History Matching And Uncertainty Quantification Of Reservoir Performance With Generative Deep Learning And Graph Convolutions
Shishaev G, Demyanov V, Arnold D, Vygon R
Generative deep learning is becoming a widely used approach in geological modelling, especially in problems that involve optimization processes under uncertainty like history matching. The basic idea of reservoir modelling and history matching by generative deep learning is to train some kind of reservoir generator and provide optimization under different constraints. There are different approaches that have been developed to utilize various modifications of Generative Adversarial Networks or Variational Autoencoders to implement reservoir generators, but most of them have “conventional” convolution neural networks, hence all data have to be regular (rectangular) in structure. This should be recognized as a limitation.
In this work, we introduce a novel approach of reservoir modelling with Variational Autoencoders based on graph convolutions as opposed to “conventional” convolutions. In our approach reservoir model is considered as a graph, i.e., not a structured data type. Graph convolutions can deal with these data types, and connection with Variational Autoencoders provides us with the capability to generate initially unstructured reservoirs. Variational Autoencoders (VAE) demonstrate the ability to implicitly parameterize geological representations into a latent space of reduced dimensionality and provide ways to uncertainty quantification and production profiling among various geological concepts.

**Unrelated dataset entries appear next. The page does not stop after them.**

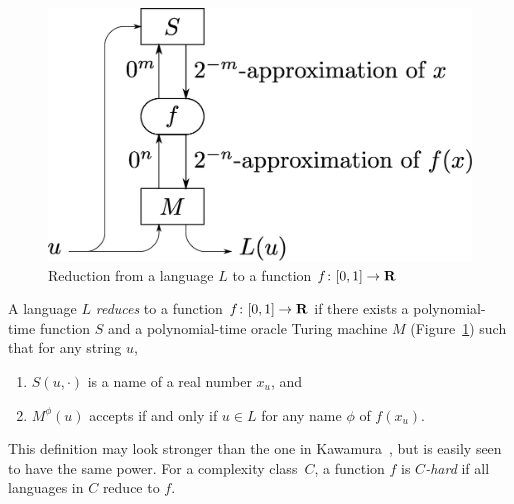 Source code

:  \begin{figure}[tb]
  \begin{center}
  \includegraphics[scale=0.20]{image/reduction.eps}
  \caption{Reduction from a language $L$ to a function $f \colon [0,1] \to \mathbf R$}
  \label{fig:reduction}
  \end{center}
 \end{figure}

\begin{definition}
 A language $L$ \emph{reduces} to a function $f \colon [0, 1] \to \mathbf R$
 if there exists a polynomial-time function $S$ and a polynomial-time oracle Turing machine $M$ (Figure~\ref{fig:reduction})
 such that for any string $u$, 
  \begin{enumerate}
   \item $S(u, \cdot)$ is a name of a real number $x_u$, and 
   \item $M^\phi(u)$ accepts if and only if $u \in L$ for any name $\phi$ of $f(x_u)$.
  \end{enumerate}
\end{definition}
This definition may look stronger than
the one in Kawamura~\cite{kawamura2010lipschitz}, 
but is easily seen to have the same power.
For a complexity class~$C$, a function $f$ is \emph{$C$-hard}
if all languages in $C$ reduce to $f$.
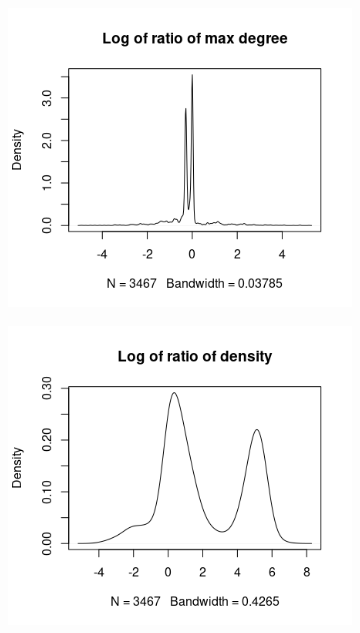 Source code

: \documentclass{l4proj}
\theoremstyle{definition}
\theoremstyle{remark}
\begin{document}
\begin{figure}
  \begin{subfigure}[t]{0.49\textwidth}
    \centering
    \includegraphics[width=\textwidth]{images/sip_ratio_maxdeg.png}
  \end{subfigure}
  \begin{subfigure}[t]{0.49\textwidth}
    \centering
    \includegraphics[width=\textwidth]{images/sip_ratio_density.png}
  \end{subfigure}
  \begin{subfigure}[t]{0.49\textwidth}

\end{subfigure}
\end{figure}
\end{document}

In the first part, we introduce the motivation to Graph Variational Autoencoders (GVAE) as opposed to conventional Generative Deep learning models. The rest of the paper is dedicated to experiments on a synthetic dataset with two different geological scenarios. We show that trained GVAE performs the generation of reservoir models with reliable geology. A latent space structure between Encoder and Decoder of GVAE is represented, and interpretation considering geology under investigation is performed. Finally, we show how latent space can help to estimate the uncertainty of production and an optimization workflow under well data constraints.